*** GIVEN ENTRIES ***
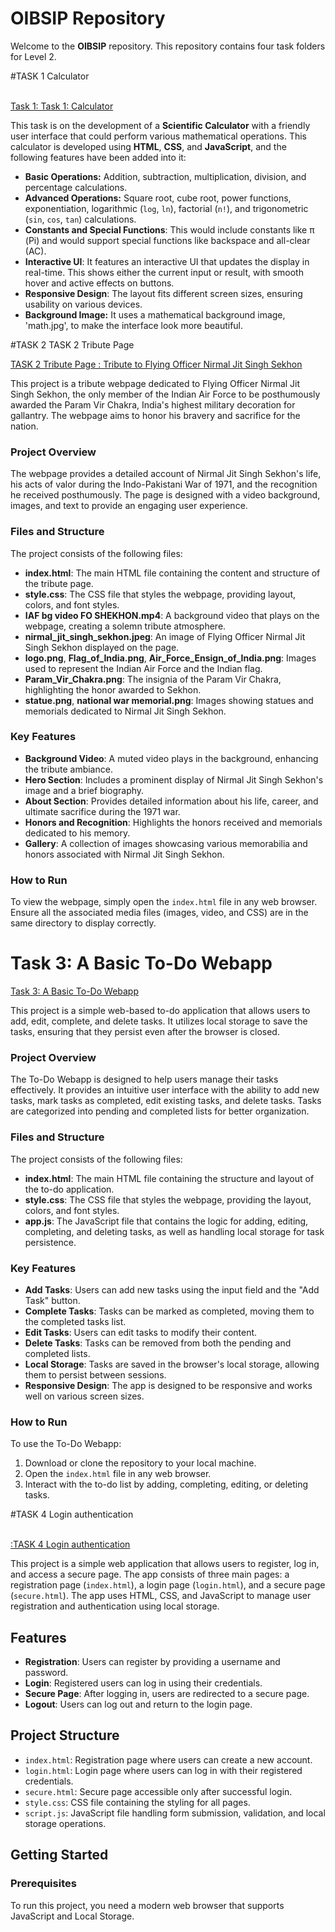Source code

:# OIBSIP Repository

Welcome to the **OIBSIP** repository. This repository contains four task folders for Level 2.

#TASK 1 Calculator 

<br>
<a href="https://github.com/Ankit-Singh1234/OIBSIP/tree/main/TASK%201%20Calculator">Task 1: Task 1:  Calculator </a>

This task is on the development of a **Scientific Calculator** with a friendly user interface that could perform various mathematical operations. This calculator is developed using **HTML**, **CSS**, and **JavaScript**, and the following features have been added into it:

- **Basic Operations:** Addition, subtraction, multiplication, division, and percentage calculations.
- **Advanced Operations:** Square root, cube root, power functions, exponentiation, logarithmic (`log`, `ln`), factorial (`n!`), and trigonometric (`sin`, `cos`, `tan`) calculations.
- **Constants and Special Functions**: This would include constants like π (Pi) and would support special functions like backspace and all-clear (AC).
- **Interactive UI**: It features an interactive UI that updates the display in real-time. This shows either the current input or result, with smooth hover and active effects on buttons.
- **Responsive Design**: The layout fits different screen sizes, ensuring usability on various devices.
- **Background Image:** It uses a mathematical background image, 'math.jpg', to make the interface look more beautiful.



#TASK 2 TASK 2 Tribute Page

<a href="https://github.com/Ankit-Singh1234/OIBSIP/tree/main/TASK%202%20Tribute%20Page">TASK 2 Tribute Page : Tribute to Flying Officer Nirmal Jit Singh Sekhon</a>

This project is a tribute webpage dedicated to Flying Officer Nirmal Jit Singh Sekhon, the only member of the Indian Air Force to be posthumously awarded the Param Vir Chakra, India's highest military decoration for gallantry. The webpage aims to honor his bravery and sacrifice for the nation.

### Project Overview

The webpage provides a detailed account of Nirmal Jit Singh Sekhon's life, his acts of valor during the Indo-Pakistani War of 1971, and the recognition he received posthumously. The page is designed with a video background, images, and text to provide an engaging user experience.

### Files and Structure

The project consists of the following files:

- **index.html**: The main HTML file containing the content and structure of the tribute page.
- **style.css**: The CSS file that styles the webpage, providing layout, colors, and font styles.
- **IAF bg video FO SHEKHON.mp4**: A background video that plays on the webpage, creating a solemn tribute atmosphere.
- **nirmal_jit_singh_sekhon.jpeg**: An image of Flying Officer Nirmal Jit Singh Sekhon displayed on the page.
- **logo.png**, **Flag_of_India.png**, **Air_Force_Ensign_of_India.png**: Images used to represent the Indian Air Force and the Indian flag.
- **Param_Vir_Chakra.png**: The insignia of the Param Vir Chakra, highlighting the honor awarded to Sekhon.
- **statue.png**, **national war memorial.png**: Images showing statues and memorials dedicated to Nirmal Jit Singh Sekhon.

### Key Features

- **Background Video**: A muted video plays in the background, enhancing the tribute ambiance.
- **Hero Section**: Includes a prominent display of Nirmal Jit Singh Sekhon's image and a brief biography.
- **About Section**: Provides detailed information about his life, career, and ultimate sacrifice during the 1971 war.
- **Honors and Recognition**: Highlights the honors received and memorials dedicated to his memory.
- **Gallery**: A collection of images showcasing various memorabilia and honors associated with Nirmal Jit Singh Sekhon.

### How to Run

To view the webpage, simply open the `index.html` file in any web browser. Ensure all the associated media files (images, video, and CSS) are in the same directory to display correctly.


# Task 3: A Basic To-Do Webapp


<a href="https://github.com/Ankit-Singh1234/OIBSIP/tree/main/TASK%203%20A%20Basic%20To-Do%20Webapp">Task 3: A Basic To-Do Webapp  </a>





This project is a simple web-based to-do application that allows users to add, edit, complete, and delete tasks. It utilizes local storage to save the tasks, ensuring that they persist even after the browser is closed.

### Project Overview

The To-Do Webapp is designed to help users manage their tasks effectively. It provides an intuitive user interface with the ability to add new tasks, mark tasks as completed, edit existing tasks, and delete tasks. Tasks are categorized into pending and completed lists for better organization.

### Files and Structure

The project consists of the following files:

- **index.html**: The main HTML file containing the structure and layout of the to-do application.
- **style.css**: The CSS file that styles the webpage, providing the layout, colors, and font styles.
- **app.js**: The JavaScript file that contains the logic for adding, editing, completing, and deleting tasks, as well as handling local storage for task persistence.

### Key Features

- **Add Tasks**: Users can add new tasks using the input field and the "Add Task" button.
- **Complete Tasks**: Tasks can be marked as completed, moving them to the completed tasks list.
- **Edit Tasks**: Users can edit tasks to modify their content.
- **Delete Tasks**: Tasks can be removed from both the pending and completed lists.
- **Local Storage**: Tasks are saved in the browser's local storage, allowing them to persist between sessions.
- **Responsive Design**: The app is designed to be responsive and works well on various screen sizes.

### How to Run

To use the To-Do Webapp:

1. Download or clone the repository to your local machine.
2. Open the `index.html` file in any web browser.
3. Interact with the to-do list by adding, completing, editing, or deleting tasks.



#TASK 4 Login authentication 


<br>
<a href="https://github.com/Ankit-Singh1234/OIBSIP/tree/main/TASK%204%20Login%20authentication">:TASK 4 Login authentication </a>



This project is a simple web application that allows users to register, log in, and access a secure page. The app consists of three main pages: a registration page (`index.html`), a login page (`login.html`), and a secure page (`secure.html`). The app uses HTML, CSS, and JavaScript to manage user registration and authentication using local storage.

## Features

- **Registration**: Users can register by providing a username and password.
- **Login**: Registered users can log in using their credentials.
- **Secure Page**: After logging in, users are redirected to a secure page.
- **Logout**: Users can log out and return to the login page.

## Project Structure

- `index.html`: Registration page where users can create a new account.
- `login.html`: Login page where users can log in with their registered credentials.
- `secure.html`: Secure page accessible only after successful login.
- `style.css`: CSS file containing the styling for all pages.
- `script.js`: JavaScript file handling form submission, validation, and local storage operations.

## Getting Started

### Prerequisites

To run this project, you need a modern web browser that supports JavaScript and Local Storage.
*** End of GIVEN ENTRIES ***
BRIEF
A complete answer gives every line of the data that includes "href".

EXERCISE ANSWER
<a href="https://github.com/Ankit-Singh1234/OIBSIP/tree/main/TASK%201%20Calculator">Task 1: Task 1:  Calculator </a>
<a href="https://github.com/Ankit-Singh1234/OIBSIP/tree/main/TASK%202%20Tribute%20Page">TASK 2 Tribute Page : Tribute to Flying Officer Nirmal Jit Singh Sekhon</a>
<a href="https://github.com/Ankit-Singh1234/OIBSIP/tree/main/TASK%203%20A%20Basic%20To-Do%20Webapp">Task 3: A Basic To-Do Webapp  </a>
<a href="https://github.com/Ankit-Singh1234/OIBSIP/tree/main/TASK%204%20Login%20authentication">:TASK 4 Login authentication </a>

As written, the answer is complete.